The Abandon Ship exhibition features the story of Captain Archibald Smith who won the Victoria Cross while commanding the SS Otaki in 1917. Two years earlier another captain, Frederick Parslow, had won the first VC ever awarded to a member of the merchant navy.
On the morning of 4 July 1915, HM Horse Transport Anglo-Californian was in the Atlantic about 90 miles south-west of the coast of Cork. On board were over 900 horses being taken from Montreal, via England, to the Western Front. Suddenly, the crew sighted a German submarine (U-boat) about a mile off. The Anglo-Californian put on speed to try and escape, and the U-boat opened fire. The ship sent out SOS messages and Captain Parslow decided to order ‘Abandon ship!’ to save his crew. He then received a message saying that two Royal Navy ships were on their way, and asking him to hold out so they could locate and destroy the U-boat. Parslow got the ship under way again and with the Second Mate, his son Frederick Junior, lay on the deck of the bridge to steer the ship as the U-boat continued to fire.
Captain Parslow was severely wounded in the head but carried on trying to out-run the U-boat until he was killed. Frederick Junior took charge of the ship and continued to steer with his father’s body beside him. Shortly afterwards, the Royal Navy destroyers arrived, causing the U-boat to flee. The Anglo-Californian was saved and limped into Cobh harbour (formerly Queenstown) in Cork. As well as Parslow, 20 crew members had lost their lives.
At 59, Parslow was the oldest VC winner of the First World War. Technically, he couldn’t receive the VC as he was not a member of the armed forces but, keen to recognise the sacrifices of the merchant navy, the British government found a way around this. Parslow was posthumously commissioned into the Royal Navy Reserve, as Smith was later. Frederick Parslow Junior was awarded the Distinguished Service Cross for his bravery.

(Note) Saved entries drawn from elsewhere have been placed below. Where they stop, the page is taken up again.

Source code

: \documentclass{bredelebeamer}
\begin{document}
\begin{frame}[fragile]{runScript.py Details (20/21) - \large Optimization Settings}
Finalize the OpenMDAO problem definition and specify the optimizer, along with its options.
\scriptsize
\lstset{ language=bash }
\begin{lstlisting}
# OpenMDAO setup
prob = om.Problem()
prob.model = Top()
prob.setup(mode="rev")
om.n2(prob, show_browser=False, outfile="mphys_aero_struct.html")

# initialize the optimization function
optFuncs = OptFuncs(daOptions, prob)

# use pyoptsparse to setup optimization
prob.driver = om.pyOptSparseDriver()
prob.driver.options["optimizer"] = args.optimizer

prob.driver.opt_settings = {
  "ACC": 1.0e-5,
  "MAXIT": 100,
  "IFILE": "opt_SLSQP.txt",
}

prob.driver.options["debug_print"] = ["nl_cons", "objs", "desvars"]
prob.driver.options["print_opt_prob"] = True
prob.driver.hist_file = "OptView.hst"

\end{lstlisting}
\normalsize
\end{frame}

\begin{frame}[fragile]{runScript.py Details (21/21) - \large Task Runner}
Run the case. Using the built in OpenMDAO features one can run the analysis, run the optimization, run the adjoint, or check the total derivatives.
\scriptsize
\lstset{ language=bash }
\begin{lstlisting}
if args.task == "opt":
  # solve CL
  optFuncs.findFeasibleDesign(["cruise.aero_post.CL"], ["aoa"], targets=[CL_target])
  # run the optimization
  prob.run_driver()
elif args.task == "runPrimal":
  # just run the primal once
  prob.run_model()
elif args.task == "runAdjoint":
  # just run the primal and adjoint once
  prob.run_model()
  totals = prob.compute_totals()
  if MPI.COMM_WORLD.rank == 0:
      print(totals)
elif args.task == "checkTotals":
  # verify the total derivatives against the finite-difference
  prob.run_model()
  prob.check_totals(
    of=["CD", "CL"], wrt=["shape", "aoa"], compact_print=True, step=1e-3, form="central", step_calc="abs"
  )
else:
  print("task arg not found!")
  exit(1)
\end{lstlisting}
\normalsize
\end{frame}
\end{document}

Captain Parslow’s widow, Frances, was presented with her husband’s Victoria Cross by King George V at Buckingham Palace in July 1919. The Parslows had already lost a son, Frank, who was killed in May 1915 while serving on the Western Front. And the family tragedy was not over. In 1938 Frederick Junior was captain of the SS Anglo-Australian sailing across the Atlantic when the ship and its entire crew disappeared without trace.